Mine ClickHouse
Use the ClickHouse Miner workflow to extract query history from system.query_log and build lineage for your crawled ClickHouse assets. This page walks you through creating, configuring, and running the miner.
Prerequisites
Before you begin:
- Make sure you have crawled ClickHouse at least once so a connection exists to mine.
- Make sure query logging is enabled on your ClickHouse instance. The miner extracts query history from the
system.query_logtable and can't run without it.
Create miner workflow
To create the ClickHouse miner workflow:
- In the top right of any screen, navigate to +New and then click New workflow.
- Under Marketplace, from the filters along the top, click Miner.
- From the list of packages, select ClickHouse Miner and then click Setup Workflow.
Configure miner
The miner restricts you to the past two weeks of query history. If you need more history (for example, during an initial load), use the S3 miner first, then switch to query history extraction afterward.
To configure the ClickHouse miner:
- For Connection, select the connection to mine. (To select a connection, the crawler must have already run.)
- For Miner Extraction Method, choose your extraction method:
- In Query History, Atlan connects to your database and mines query history directly from
system.query_log. - In Agent, Atlan uses a Self-Deployed Runtime deployed within your network to mine query history. For details on deploying the runtime, see:
- In Offline, you need to first mine query history yourself and make it available in S3.
- In Query History, Atlan connects to your database and mines query history directly from
- For Start date, choose the earliest date from which to mine query history.

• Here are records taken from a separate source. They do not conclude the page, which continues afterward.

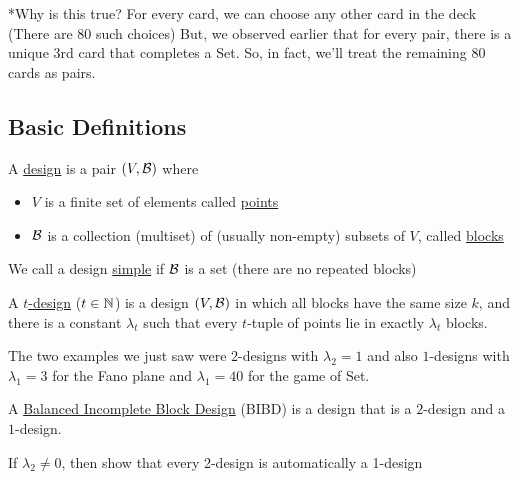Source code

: *Why is this true? For every card, we can choose any other card in the deck (There are 80 such choices)
But, we observed earlier that for every pair, there is a unique 3rd card that completes a Set.
So, in fact, we'll treat the remaining 80 cards as pairs.

\subsection{Basic Definitions}
\begin{definition}
    A \ul{design} is a pair $(V, \mathcal{B})$ where
    \begin{itemize}
        \item $V$ is a finite set of elements called \ul{points}
        \item $\mathcal{B}$ is a collection (multiset) of (usually non-empty) subsets of $V$, called \ul{blocks}
    \end{itemize}
\end{definition}

We call a design \ul{simple} if $\mathcal{B}$ is a set (there are no repeated blocks)

\begin{definition}
    A \ul{$t$-design} ($t \in \mathbb{N}$) is a design $(V, \mathcal{B})$ in which all blocks have the same size $k$, and there is a constant $\lambda_t$ such that every $t$-tuple of points lie in exactly $\lambda_t$ blocks.
\end{definition}

The two examples we just saw were $2$-designs with $\lambda_2 = 1$ and also $1$-designs with $\lambda_1 = 3$ for the Fano plane and $\lambda_1 = 40$ for the game of Set.

\begin{definition}\label{lec1:defn-bibd}
    A \ul{Balanced Incomplete Block Design} (BIBD) is a design that is a $2$-design and a $1$-design.
\end{definition}

\begin{exercise}
    If $\lambda_2 \neq 0$, then show that every 2-design is automatically a 1-design
\end{exercise}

- For Advanced Config, keep Default for the default configuration or click Advanced to configure the miner:
- For Cross Connection, click Yes to extract lineage across all available data source connections or click No to only extract lineage from the selected ClickHouse connection.
- For Control Config, if Atlan support has provided you with a custom control configuration, select Custom and enter the configuration into the Custom Config box.
Run miner
To run the ClickHouse miner, after completing the configuration:
- For your first run, set the start date to three days before today, then click Schedule & Run to run the miner daily. The miner requires a 24–48 hour lag to capture all session transformations, so building up history gradually avoids delays. Learn more about miner logic.
- To run the miner once, immediately, at the bottom of the screen, click the Run button.
- To schedule the miner to run hourly, daily, weekly, or monthly, at the bottom of the screen, click the Schedule & Run button.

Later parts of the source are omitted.